Yeah. So it's one of the million-dollar questions. And as you said, we can't screen for it prospectively going in. And so a lot of the work Jan and his team are doing in assessing the biopsy samples is looking at what are the correlates, whether it's EDB expression or something else, tied to whatever we're learning clinically. And so again, I think we still have the law of small numbers that we're fighting because you don't get fresh biopsies from every patient. And some of them just location-wise, you can't. And we will ultimately, I think, have dosed 58 patients by the end of this trial, X number at whatever the therapeutic dose range is. So we're still dealing with the law of small numbers, even with tissue samples.
I think we'll have some clues as to what some markers could be ultimately for patient selection, but that work will continue through dose optimization and into cohort expansion because it will just need more power of more samples.
Got it. Makes sense. And then sort of to culminate this, as we look to the data in the third quarter or in fall that you'll be presenting, I mean, you mentioned about 58 patients, but thinking in terms of dose, what the dosing regimen is, scans per patient, what would you like to see in terms of response, right? I mean, understanding that we have that whole depth versus breadth equation, but I guess, should we look for some PFS, duration of response data as well? Will it be more ORR-focused? I guess, what would be ultimately an efficacy one for you?

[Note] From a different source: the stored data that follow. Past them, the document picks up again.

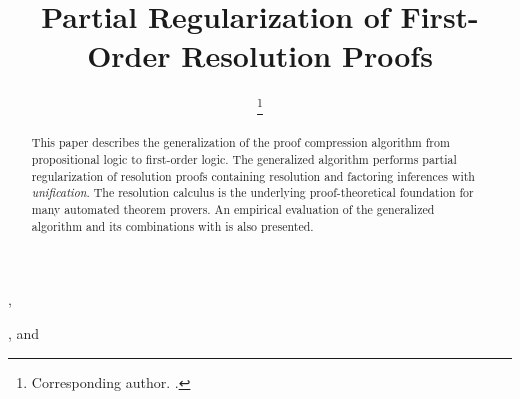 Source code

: \documentclass{iosart2x}
\theoremstyle{definition}
\begin{document}
\begin{frontmatter} 
\title{Partial Regularization of First-Order Resolution Proofs}


\author[A]{ %
\thanks{Corresponding author. .}%
}, 
\author[B]{ }, and 
\author[C]{ }

\address[A]{School of Computer Science, , 200 University Ave. W., Waterloo, ON N2L 3G1, }
\address[B]{, Av. Pellegrini 250, S2000BTP Rosario, Santa Fe, }
\address[C]{College of Engineering and Computer Science, ,
Canberra ACT 0200, \\
,
Karlsplatz 13, 1040, Vienna, 
}

\begin{abstract}
This paper describes the generalization of the 
proof compression algorithm
\RecyclePivotsIntersection 
from propositional logic to first-order logic. The generalized algorithm performs partial regularization of resolution proofs containing resolution and factoring inferences with \emph{unification}. The resolution calculus is the underlying proof-theoretical foundation for many automated theorem provers. An empirical evaluation of the generalized algorithm and its combinations with \SFOLowerUnits is also presented.
\end{abstract}

\begin{keyword}
\end{keyword}



\end{frontmatter}
\end{document}
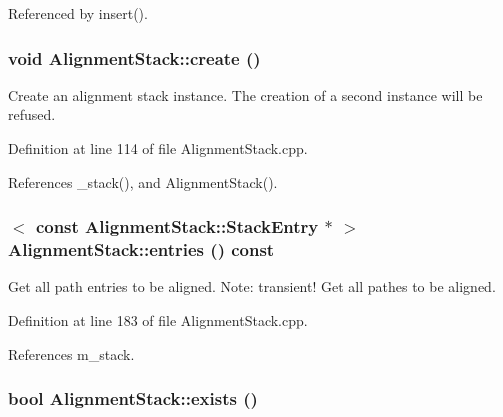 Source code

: Referenced by insert().\hypertarget{class_d_d4hep_1_1_alignments_1_1_alignment_stack_a1244b4fa8cde1f3991957f689810ae4c}{
\subsubsection[{create}]{\setlength{\rightskip}{0pt plus 5cm}void AlignmentStack::create ()}}
\label{class_d_d4hep_1_1_alignments_1_1_alignment_stack_a1244b4fa8cde1f3991957f689810ae4c}


Create an alignment stack instance. The creation of a second instance will be refused. 

Definition at line 114 of file AlignmentStack.cpp.

References \_\-stack(), and AlignmentStack().\hypertarget{class_d_d4hep_1_1_alignments_1_1_alignment_stack_abb950f98d95cf6c431ca7c8d3ca48fc0}{
\subsubsection[{entries}]{$<$ const {\bf AlignmentStack::StackEntry} $\ast$ $>$ AlignmentStack::entries () const}}
\label{class_d_d4hep_1_1_alignments_1_1_alignment_stack_abb950f98d95cf6c431ca7c8d3ca48fc0}


Get all path entries to be aligned. Note: transient! Get all pathes to be aligned. 

Definition at line 183 of file AlignmentStack.cpp.

References m\_\-stack.\hypertarget{class_d_d4hep_1_1_alignments_1_1_alignment_stack_aa2cbfdbfcd9a294c3f5487e5bf248b6a}{
\subsubsection[{exists}]{\setlength{\rightskip}{0pt plus 5cm}bool AlignmentStack::exists ()}}
\label{class_d_d4hep_1_1_alignments_1_1_alignment_stack_aa2cbfdbfcd9a294c3f5487e5bf248b6a}


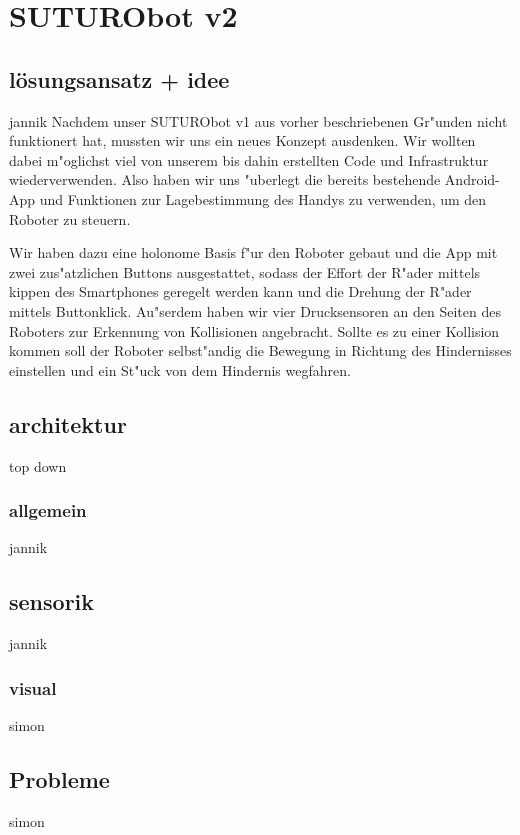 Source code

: \documentclass[8pt]{article}
\begin{document}
\section{SUTURObot v2}

\subsection{lösungsansatz + idee} jannik
Nachdem unser SUTURObot v1 aus vorher beschriebenen Gr"unden nicht funktionert hat, mussten wir uns ein neues Konzept ausdenken. Wir wollten dabei m"oglichst viel von unserem bis dahin erstellten Code und Infrastruktur wiederverwenden. Also haben wir uns "uberlegt die bereits bestehende Android-App und Funktionen zur Lagebestimmung des Handys zu verwenden, um den Roboter zu steuern.

Wir haben dazu eine holonome Basis f"ur den Roboter gebaut und die App mit zwei zus"atzlichen Buttons ausgestattet, sodass der Effort der R"ader mittels kippen des Smartphones geregelt werden kann und die Drehung der R"ader mittels Buttonklick. Au"serdem haben wir vier Drucksensoren an den Seiten des Roboters zur Erkennung von Kollisionen angebracht. Sollte es zu einer Kollision kommen soll der Roboter selbst"andig die Bewegung in Richtung des Hindernisses einstellen und ein St"uck von dem Hindernis wegfahren.

\subsection{architektur}
top down

\subsubsection{allgemein} jannik



\subsection{sensorik} jannik

\subsubsection{visual} simon

\subsection{Probleme} simon
\end{document}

Yeah. So fast-forwarding to data release, I think we'll be sharing a complete readout of efficacy, safety, PK across all the cohorts. We'll cut the data across the study within tumor types and across dose levels. So we'll be able to all understand a lot about what's sort of going on here. Again, I think people will naturally calculate response rates and disease control rates. And we all can decide how meaningful we ascribe that quantitative number versus an understanding directionally. I mean, I think if we had two patients and we had two PRs, I think we'd all hesitate to call that 100% response rate, right, even though mathematically it is. But I think we'd all recognize there's a signal there. And then the question is, is that a signal we want to pursue?

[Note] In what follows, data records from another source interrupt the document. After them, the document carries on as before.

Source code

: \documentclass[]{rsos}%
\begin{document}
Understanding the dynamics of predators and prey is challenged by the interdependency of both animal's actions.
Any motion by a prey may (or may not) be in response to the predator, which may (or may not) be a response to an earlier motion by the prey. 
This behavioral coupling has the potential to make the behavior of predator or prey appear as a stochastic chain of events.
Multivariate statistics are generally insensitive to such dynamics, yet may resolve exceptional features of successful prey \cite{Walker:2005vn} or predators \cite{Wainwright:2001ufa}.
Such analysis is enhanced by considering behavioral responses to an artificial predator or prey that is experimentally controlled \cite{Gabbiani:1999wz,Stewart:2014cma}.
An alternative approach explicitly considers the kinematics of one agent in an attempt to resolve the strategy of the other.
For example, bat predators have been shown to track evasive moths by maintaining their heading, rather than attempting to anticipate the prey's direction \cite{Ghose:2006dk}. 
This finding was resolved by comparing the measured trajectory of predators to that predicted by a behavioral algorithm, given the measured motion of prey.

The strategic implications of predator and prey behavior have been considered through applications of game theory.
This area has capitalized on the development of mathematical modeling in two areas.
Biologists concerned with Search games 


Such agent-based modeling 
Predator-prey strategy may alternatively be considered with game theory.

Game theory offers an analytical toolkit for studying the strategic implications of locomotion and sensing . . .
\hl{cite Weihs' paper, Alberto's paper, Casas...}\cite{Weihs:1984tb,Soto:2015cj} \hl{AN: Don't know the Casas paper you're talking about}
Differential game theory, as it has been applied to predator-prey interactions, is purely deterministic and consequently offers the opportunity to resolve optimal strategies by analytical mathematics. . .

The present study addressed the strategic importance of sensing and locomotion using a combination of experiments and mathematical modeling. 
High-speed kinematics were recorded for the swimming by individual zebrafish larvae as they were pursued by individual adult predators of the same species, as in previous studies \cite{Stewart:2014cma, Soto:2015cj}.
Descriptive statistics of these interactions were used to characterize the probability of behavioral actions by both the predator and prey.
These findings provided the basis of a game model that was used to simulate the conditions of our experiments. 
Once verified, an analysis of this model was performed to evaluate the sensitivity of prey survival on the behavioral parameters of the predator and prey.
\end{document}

Is it a tumor type that makes sense to develop from a regulatory perspective, a market perspective, a competitive landscape perspective? So we want to come out with that level of insight as well, not just the data, but what it means for the company and for investors for the next stages of development. In terms of progression-free survival and durability of response, looking for data in the fall, really depending on when we end up in this therapeutic dose range, whether we're there now or we'll get there between now and the fall, you don't really know until you look retrospectively, right, because you sort of figure out what those cut points are.

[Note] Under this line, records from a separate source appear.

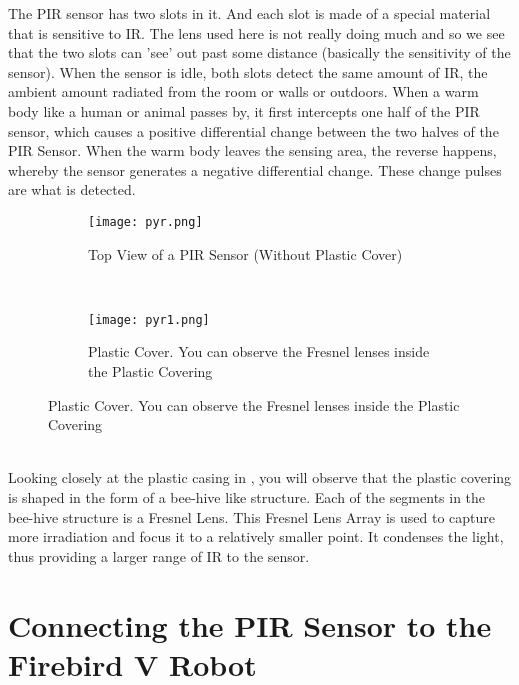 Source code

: \documentclass[a4paper,12 pt]{article}
\begin{document}
The PIR sensor has two slots in it. And each slot is made of a special material that is sensitive to IR. The lens used here is not really doing much and so we see that the two slots can 'see' out past some distance (basically the sensitivity of the sensor). When the sensor is idle, both slots detect the same amount of IR, the ambient amount radiated from the room or walls or outdoors. When a warm body like a human or animal passes by, it first intercepts one half of the PIR sensor, which causes a positive differential change between the two halves of the PIR Sensor. When the warm body leaves the sensing area, the reverse happens, whereby the sensor generates a negative differential change. These change pulses are what is detected.
\pagebreak
\begin{figure}[h]
        \centering
        \begin{subfigure}[b]{0.45\textwidth}
                \texttt{[image: pyr.png]}
                \caption{ Top View of a PIR Sensor (Without Plastic Cover)}
                \label{fig:8a}
        \end{subfigure}%
        ~ %
        \begin{subfigure}[b]{0.45\textwidth}
                \texttt{[image: pyr1.png]}
                \caption{Plastic Cover. You can observe the Fresnel lenses inside the Plastic Covering}
                \label{fig:8b}
        \end{subfigure}
        
\end{figure}

\\
Looking closely at the plastic casing in , you will observe that the plastic covering is shaped in the form of a bee-hive like structure. Each of the segments in the bee-hive structure is a Fresnel Lens. This Fresnel Lens Array is used to capture more irradiation and focus it to a relatively smaller point. It condenses the light, thus providing a larger range of IR to the sensor.

\pagebreak
\section{Connecting the PIR Sensor to the Firebird V Robot}
\end{document}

But most likely, we will have some patients who could qualify for that amount of time is my guess, whether we would sort of statistically be able to have confidence behind a progression-free survival assertion or a durability of response assertion, I think, remains to be seen, depending on what level, what dose level. I mean, if it's somebody at the first dose and they're still on, we probably all wouldn't ascribe that a lot of credence to that durability. But if it's at 5.4 or 8.0, it becomes meaningful. So I think we will talk on all of those, and then we'll just have to see what ends up being significant enough.
Right. Well, I think unfortunately, we're out of time. There's so much more to ask, but thank you so much for being here and for the delightful discussion.
Thanks, Leo. It was great to be here.